Charlie Hebdo, Barbara Streisand, and provocative retaliation.

Yesterday, shortly after finishing my baked potato and cheese, I felt a queasiness in my stomach. My twitter feed broke the news of the shooting at Charlie Hebdo's offices. For the next hour or two, or three, and more, I was transfixed by the rolling Live News coverage that has became normality. The whole idea of actually taking someone's life (let alone thirteen) because they used their artistic talents to ridicule a belief system is so alien and incomprehensible to me that it started to hurt.

Until lunchtime yesterday, I doubt if more that 5% of my friends would have heard about Charlie Hebdo. Here is the French equivalent of Private Eye, only with more cartoons and, crucially, bravery. While Private Eye might be seen as the satirical outpost of the UK media, compared to Hebdo, it is all rather tame and constricted by the British stiff upper lip. Carry On Politics compared to Chaplin's The Dictator.

After lunchtime, however, the Barbara Streisand effect was in full swing. The perpetrators committed their brutal acts as a method of silencing. "If you don't stop printing that which we don't agree with, we will stop you doing so". As expected, the opposite occurred. Retweeting, blogging, Facebooking, and newspaper printing of the cartoons, were all used as a show of defiance in the face of censorship.

Make no mistake, this attack on Charlie Hebdo's offices was an act of Censorship

And that's where I, for all my support for Freedom of Speech, started to become a bit queasy again. At the start, the reprinting of Hebdo cartoons showed for everyone to see, the wide ranging aim and scope of their satire, from politicians, to bankers, to authors, and of course to mutiple religions (including the major ones of the 'west'). However, a sense of retaliation started to build.

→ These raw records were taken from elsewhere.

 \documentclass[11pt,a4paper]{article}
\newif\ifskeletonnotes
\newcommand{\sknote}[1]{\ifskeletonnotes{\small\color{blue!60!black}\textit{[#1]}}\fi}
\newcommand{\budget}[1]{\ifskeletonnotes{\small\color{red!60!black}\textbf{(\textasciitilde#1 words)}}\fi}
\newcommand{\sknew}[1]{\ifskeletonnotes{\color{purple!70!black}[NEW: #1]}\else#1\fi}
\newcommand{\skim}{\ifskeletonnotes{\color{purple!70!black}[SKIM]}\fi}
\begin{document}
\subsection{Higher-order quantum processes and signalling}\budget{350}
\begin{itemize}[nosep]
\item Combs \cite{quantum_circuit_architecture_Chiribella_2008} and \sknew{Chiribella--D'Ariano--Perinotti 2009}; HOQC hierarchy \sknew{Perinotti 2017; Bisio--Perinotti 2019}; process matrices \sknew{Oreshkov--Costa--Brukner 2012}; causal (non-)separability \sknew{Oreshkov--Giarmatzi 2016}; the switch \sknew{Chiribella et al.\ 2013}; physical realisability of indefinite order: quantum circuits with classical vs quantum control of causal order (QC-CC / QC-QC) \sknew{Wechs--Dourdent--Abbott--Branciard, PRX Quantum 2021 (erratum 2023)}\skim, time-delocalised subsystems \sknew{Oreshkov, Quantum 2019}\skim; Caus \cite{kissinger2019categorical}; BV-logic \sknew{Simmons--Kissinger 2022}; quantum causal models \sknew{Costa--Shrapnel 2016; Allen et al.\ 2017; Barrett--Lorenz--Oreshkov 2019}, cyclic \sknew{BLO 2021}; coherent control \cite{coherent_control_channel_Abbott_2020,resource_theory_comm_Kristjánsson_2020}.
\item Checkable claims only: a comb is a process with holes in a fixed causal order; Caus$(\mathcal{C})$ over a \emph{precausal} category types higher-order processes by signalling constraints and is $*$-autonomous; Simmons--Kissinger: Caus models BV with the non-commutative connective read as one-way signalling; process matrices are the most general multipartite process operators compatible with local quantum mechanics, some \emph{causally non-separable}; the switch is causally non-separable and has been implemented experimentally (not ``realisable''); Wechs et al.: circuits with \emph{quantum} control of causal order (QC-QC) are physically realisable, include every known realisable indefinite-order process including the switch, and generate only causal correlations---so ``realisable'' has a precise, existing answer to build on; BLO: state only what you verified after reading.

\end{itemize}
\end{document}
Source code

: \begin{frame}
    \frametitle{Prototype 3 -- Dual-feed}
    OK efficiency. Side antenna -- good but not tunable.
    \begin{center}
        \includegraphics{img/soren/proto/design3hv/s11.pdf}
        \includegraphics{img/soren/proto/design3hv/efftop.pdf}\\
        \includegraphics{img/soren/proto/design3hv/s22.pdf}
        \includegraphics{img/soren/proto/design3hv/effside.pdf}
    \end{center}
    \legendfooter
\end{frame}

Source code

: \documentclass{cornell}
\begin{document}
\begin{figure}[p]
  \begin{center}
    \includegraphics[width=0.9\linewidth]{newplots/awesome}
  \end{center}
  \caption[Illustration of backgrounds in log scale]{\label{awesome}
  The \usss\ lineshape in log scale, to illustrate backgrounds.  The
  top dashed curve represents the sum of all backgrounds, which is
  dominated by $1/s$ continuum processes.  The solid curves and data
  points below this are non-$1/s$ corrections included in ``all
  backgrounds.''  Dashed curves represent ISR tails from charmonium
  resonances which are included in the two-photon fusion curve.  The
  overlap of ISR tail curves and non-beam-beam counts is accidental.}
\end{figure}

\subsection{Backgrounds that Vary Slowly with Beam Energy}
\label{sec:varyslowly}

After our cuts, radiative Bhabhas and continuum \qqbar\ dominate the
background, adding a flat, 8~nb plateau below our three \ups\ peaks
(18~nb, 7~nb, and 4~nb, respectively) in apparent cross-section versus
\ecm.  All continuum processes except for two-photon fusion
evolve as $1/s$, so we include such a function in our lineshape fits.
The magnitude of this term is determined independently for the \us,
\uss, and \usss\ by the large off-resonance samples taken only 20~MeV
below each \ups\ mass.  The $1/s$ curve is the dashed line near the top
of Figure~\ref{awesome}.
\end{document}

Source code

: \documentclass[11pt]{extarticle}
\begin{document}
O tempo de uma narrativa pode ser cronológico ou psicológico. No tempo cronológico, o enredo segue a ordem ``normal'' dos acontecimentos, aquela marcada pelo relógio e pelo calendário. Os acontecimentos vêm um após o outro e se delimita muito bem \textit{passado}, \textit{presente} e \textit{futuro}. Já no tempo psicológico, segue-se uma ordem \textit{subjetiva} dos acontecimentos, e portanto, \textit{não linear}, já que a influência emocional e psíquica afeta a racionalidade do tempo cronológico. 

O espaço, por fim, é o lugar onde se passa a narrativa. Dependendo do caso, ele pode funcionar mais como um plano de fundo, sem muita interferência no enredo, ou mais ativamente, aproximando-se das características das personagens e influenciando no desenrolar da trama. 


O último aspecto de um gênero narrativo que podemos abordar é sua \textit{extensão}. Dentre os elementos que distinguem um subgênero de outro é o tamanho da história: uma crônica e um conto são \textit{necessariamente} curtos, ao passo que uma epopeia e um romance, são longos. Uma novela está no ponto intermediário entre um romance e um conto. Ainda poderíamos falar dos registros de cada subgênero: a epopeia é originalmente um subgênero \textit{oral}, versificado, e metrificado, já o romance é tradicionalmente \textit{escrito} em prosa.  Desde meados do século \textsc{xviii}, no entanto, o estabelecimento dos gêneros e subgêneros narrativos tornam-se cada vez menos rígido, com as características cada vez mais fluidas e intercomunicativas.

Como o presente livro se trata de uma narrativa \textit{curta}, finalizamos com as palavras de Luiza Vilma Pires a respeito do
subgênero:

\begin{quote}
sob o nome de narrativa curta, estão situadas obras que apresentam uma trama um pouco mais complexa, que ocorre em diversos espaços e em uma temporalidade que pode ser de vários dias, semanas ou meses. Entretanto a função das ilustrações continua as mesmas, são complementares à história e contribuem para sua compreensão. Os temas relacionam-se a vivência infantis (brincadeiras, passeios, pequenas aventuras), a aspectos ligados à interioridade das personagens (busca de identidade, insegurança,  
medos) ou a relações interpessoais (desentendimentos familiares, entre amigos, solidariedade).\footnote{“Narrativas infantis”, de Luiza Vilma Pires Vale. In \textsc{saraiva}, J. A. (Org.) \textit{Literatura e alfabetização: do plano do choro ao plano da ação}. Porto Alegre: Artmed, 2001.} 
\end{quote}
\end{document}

A sense of 'us' versus 'them' with every 'I'm going to draw cartoons of Mohammed every day' or the mocking and public flogging of any media outlet that dared to censor or outright block publication of Hebdo's cartoons.
Front cover of Charlie Hebdo showing Michael Houellebecq, a noted author who has been accused in the past of being Islamophobic. Cover mocks him as a 'mystic' saying he'll lose his teeth in 2015, and practice Ramadan by 2022.

Where as the original Charlie Hebdo cartoons were printed in the context of lack of context: Everyone, absolutely everyone, was a target of the cartoonist's truth, we are now assigning a malicious context to them. We tell ourselves that the radicalised perpetrators aren't a true indicator of Muslims or Islam, but then use a staple of Islam (Aniconism) to attack them, to provoke them, to retaliate.

Freedom of Speech allows you to do this, and I am not for a moment saying that it doesn't. I am merely saying that respect as Human Beings should make you wonder if you are, in the quest to taunt the perpetrators, censuring people's Freedom to Religion?

If we get caught up in using cartoon depictions of Mohammed as the weapon of choice against these murderers, we are in essence declaring war on Islam. If we want to declare war on the perpretrators (and their radicalised ideas), then we should satirise yesterday's murderers and their horrific acts.

I am not brave enough to do that, and for that reason, I am not Charlie and chances are, neither are you.